Task input: Begin

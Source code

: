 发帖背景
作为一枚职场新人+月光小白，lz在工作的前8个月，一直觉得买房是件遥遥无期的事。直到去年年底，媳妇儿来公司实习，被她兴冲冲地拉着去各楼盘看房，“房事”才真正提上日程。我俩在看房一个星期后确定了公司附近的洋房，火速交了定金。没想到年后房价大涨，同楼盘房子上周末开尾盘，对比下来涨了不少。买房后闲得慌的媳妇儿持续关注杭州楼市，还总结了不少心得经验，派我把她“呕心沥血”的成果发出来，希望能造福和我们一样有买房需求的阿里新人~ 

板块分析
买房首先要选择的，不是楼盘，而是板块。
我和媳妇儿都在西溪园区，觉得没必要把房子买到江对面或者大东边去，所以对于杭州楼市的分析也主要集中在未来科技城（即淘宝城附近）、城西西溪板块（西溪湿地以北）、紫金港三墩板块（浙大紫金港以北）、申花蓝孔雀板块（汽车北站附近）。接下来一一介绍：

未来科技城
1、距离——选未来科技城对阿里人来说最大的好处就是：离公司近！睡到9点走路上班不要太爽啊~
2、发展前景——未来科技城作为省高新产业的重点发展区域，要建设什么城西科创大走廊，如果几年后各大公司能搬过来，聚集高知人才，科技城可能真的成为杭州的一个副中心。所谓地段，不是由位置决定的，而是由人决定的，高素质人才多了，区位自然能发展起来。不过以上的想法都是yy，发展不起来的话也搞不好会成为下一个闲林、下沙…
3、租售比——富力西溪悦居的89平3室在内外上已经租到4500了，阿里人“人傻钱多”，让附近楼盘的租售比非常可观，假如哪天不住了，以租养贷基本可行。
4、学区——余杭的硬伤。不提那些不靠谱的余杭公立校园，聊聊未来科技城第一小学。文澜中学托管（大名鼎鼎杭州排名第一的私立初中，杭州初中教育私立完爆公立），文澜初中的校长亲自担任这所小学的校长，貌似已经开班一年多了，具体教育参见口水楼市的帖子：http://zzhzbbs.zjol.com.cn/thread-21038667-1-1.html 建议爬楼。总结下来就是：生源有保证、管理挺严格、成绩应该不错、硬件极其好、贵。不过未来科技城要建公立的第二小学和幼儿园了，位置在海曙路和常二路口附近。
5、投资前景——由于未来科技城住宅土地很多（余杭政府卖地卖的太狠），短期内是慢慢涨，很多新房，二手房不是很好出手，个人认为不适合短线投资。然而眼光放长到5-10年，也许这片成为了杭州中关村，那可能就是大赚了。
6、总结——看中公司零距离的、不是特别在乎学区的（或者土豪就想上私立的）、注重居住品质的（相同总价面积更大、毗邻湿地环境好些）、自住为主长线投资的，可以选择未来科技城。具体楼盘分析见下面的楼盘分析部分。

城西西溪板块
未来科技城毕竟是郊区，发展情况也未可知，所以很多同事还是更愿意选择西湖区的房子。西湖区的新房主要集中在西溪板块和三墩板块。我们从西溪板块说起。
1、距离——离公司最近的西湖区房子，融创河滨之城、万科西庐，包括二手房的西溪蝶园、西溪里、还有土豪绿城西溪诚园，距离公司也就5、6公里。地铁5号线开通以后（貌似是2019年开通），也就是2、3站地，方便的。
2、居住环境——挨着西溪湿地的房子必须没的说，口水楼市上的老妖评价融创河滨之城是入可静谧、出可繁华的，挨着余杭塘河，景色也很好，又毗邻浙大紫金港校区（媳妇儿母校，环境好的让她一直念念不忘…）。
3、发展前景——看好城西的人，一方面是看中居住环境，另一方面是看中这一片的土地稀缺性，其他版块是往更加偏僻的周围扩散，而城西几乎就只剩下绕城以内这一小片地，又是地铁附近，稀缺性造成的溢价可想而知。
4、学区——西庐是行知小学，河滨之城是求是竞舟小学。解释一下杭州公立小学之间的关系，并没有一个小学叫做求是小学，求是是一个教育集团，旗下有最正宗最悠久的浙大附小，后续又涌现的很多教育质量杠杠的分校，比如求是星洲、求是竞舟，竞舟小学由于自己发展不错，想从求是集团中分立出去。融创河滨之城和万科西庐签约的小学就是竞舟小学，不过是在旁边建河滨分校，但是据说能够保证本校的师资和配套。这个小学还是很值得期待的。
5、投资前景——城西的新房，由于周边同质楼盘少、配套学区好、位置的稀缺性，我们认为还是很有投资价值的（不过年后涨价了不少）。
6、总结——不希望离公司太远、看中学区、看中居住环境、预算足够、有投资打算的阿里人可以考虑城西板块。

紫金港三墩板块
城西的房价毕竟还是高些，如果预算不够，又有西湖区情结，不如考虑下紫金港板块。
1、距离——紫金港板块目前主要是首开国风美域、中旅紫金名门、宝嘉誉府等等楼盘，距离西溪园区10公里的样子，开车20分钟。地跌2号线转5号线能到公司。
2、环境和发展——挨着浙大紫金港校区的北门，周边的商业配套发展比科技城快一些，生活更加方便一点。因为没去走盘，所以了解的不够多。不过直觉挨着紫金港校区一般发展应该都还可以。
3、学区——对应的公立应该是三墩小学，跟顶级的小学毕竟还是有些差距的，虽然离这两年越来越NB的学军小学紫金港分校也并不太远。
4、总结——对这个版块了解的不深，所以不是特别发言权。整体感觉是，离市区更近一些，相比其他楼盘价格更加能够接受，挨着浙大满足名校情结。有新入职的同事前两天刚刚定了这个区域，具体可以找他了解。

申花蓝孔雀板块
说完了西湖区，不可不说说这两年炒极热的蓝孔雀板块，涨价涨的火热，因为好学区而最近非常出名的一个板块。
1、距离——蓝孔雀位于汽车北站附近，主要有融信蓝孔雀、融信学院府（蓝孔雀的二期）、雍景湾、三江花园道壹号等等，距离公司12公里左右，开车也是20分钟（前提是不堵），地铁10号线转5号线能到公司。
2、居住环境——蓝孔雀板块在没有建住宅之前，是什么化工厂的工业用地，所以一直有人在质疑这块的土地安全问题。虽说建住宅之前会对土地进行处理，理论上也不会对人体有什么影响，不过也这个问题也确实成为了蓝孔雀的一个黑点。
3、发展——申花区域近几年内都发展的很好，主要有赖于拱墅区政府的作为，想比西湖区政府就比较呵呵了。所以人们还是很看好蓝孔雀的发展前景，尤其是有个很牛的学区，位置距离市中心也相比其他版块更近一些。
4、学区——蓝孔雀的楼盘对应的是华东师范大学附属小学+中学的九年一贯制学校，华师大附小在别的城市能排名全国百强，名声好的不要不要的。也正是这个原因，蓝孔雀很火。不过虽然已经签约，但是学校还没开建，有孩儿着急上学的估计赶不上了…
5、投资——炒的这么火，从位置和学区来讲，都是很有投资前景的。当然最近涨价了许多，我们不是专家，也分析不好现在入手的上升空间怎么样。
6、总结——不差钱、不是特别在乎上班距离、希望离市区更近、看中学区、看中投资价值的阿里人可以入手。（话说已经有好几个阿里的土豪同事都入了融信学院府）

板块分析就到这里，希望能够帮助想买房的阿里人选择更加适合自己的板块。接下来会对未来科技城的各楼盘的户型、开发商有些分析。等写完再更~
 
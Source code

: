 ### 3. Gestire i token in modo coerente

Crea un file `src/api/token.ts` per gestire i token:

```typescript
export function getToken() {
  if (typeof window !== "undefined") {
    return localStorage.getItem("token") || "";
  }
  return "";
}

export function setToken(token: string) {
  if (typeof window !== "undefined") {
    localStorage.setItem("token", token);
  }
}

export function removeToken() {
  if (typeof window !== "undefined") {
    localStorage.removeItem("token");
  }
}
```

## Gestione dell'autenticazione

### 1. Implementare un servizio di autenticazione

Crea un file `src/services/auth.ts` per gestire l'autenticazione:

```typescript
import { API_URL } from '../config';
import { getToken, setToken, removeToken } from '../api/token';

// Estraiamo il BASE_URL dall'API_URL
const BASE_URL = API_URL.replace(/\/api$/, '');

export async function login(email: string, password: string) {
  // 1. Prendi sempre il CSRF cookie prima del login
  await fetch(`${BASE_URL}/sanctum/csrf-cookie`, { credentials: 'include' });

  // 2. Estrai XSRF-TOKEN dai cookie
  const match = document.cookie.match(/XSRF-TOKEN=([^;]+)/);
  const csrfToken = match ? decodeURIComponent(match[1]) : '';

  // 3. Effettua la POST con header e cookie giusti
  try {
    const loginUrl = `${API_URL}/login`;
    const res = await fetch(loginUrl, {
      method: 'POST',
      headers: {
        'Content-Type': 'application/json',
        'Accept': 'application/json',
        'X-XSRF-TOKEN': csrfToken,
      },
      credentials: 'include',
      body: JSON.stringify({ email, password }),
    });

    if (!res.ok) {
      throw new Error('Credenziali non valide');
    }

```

Task input: End

* Exercise directions:
Copy every line of the data that carries the word "setToken".

* Exercise output:
export function setToken(token: string) {
import { getToken, setToken, removeToken } from '../api/token';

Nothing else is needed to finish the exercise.